# Material to process:
------------------------------------------------------------
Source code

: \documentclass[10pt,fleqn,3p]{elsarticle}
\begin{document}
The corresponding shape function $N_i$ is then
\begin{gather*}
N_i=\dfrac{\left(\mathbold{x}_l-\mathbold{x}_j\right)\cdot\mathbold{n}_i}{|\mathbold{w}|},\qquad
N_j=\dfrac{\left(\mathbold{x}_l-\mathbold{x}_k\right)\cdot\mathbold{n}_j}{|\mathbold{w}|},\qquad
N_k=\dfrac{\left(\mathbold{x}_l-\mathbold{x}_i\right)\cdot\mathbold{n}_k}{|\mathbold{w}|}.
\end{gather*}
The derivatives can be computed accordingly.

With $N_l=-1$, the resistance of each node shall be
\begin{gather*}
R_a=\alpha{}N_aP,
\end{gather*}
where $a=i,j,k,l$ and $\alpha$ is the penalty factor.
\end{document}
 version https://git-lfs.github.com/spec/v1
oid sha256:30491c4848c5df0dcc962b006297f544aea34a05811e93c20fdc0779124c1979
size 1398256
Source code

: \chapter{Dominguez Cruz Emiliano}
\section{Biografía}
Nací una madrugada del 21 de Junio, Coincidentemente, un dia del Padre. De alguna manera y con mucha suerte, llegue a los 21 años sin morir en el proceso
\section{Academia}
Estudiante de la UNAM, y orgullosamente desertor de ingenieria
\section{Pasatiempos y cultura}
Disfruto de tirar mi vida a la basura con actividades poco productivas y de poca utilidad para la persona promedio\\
------------------------------------------------------------
# Goal of the exercise:
In the listing above, please copy exactly the lines from the first through the one that contains "With $N_l=-1$, the", and no others.

# Answer to the exercise:
Source code

: \documentclass[10pt,fleqn,3p]{elsarticle}
\begin{document}
The corresponding shape function $N_i$ is then
\begin{gather*}
N_i=\dfrac{\left(\mathbold{x}_l-\mathbold{x}_j\right)\cdot\mathbold{n}_i}{|\mathbold{w}|},\qquad
N_j=\dfrac{\left(\mathbold{x}_l-\mathbold{x}_k\right)\cdot\mathbold{n}_j}{|\mathbold{w}|},\qquad
N_k=\dfrac{\left(\mathbold{x}_l-\mathbold{x}_i\right)\cdot\mathbold{n}_k}{|\mathbold{w}|}.
\end{gather*}
The derivatives can be computed accordingly.

With $N_l=-1$, the resistance of each node shall be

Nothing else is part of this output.